* **What is needed**: Every line from the one containing "Use Top-3 accuracy" through the last line below should be reproduced exactly; please include nothing else.

(Document images with source code)
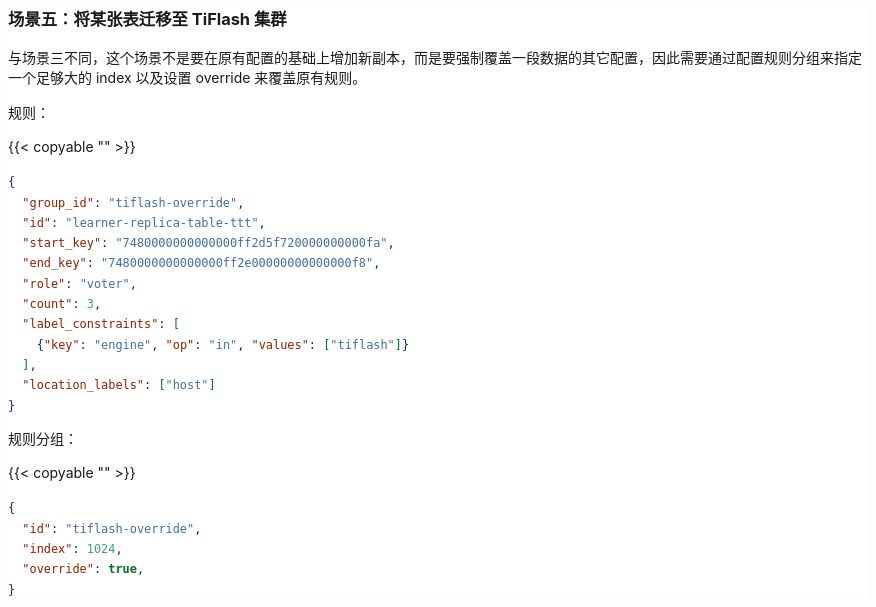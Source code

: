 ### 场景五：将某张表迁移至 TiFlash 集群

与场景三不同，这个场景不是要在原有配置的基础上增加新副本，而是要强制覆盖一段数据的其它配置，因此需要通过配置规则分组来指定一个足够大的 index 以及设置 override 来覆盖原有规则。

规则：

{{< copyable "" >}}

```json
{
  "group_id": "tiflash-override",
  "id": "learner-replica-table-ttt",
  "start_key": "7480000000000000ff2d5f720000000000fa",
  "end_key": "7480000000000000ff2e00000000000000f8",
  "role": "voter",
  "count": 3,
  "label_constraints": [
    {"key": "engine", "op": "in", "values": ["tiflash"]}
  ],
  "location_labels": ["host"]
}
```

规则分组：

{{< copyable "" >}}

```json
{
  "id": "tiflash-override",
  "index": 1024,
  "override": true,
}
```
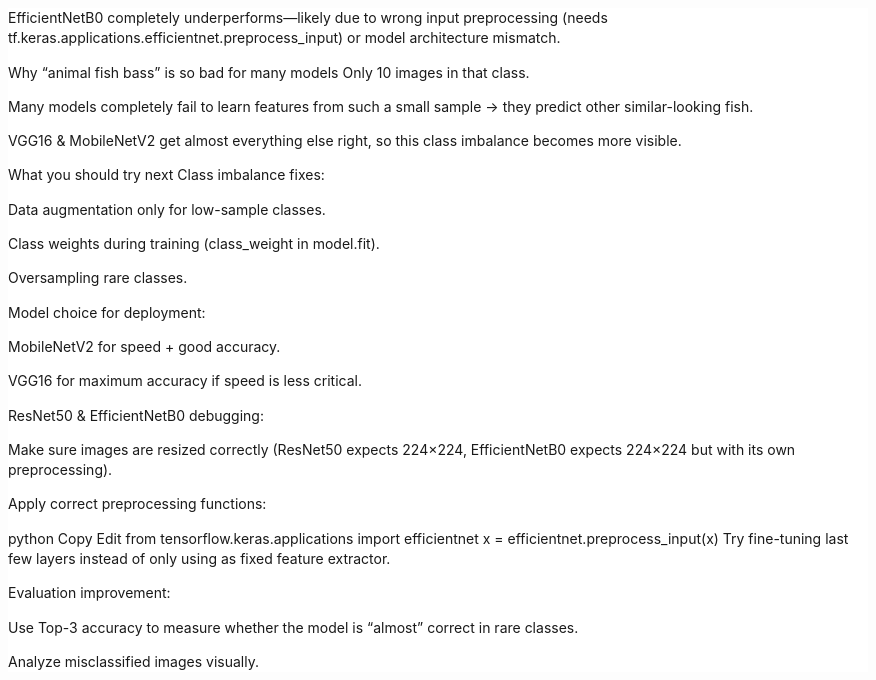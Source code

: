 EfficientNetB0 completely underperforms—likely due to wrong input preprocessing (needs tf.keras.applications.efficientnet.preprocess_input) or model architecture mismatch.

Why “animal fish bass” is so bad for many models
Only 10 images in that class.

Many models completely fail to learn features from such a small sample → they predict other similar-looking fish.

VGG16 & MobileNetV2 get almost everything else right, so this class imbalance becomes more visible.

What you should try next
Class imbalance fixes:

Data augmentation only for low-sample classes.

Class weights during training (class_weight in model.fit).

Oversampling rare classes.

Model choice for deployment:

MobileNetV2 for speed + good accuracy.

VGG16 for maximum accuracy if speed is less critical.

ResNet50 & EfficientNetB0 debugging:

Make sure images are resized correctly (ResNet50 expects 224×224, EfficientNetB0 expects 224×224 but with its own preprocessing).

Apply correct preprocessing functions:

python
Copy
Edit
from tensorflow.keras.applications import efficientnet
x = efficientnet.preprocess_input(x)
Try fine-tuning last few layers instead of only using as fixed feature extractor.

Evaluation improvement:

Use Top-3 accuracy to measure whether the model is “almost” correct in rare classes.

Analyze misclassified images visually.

* **Output of the task**:
Use Top-3 accuracy to measure whether the model is “almost” correct in rare classes.

Analyze misclassified images visually.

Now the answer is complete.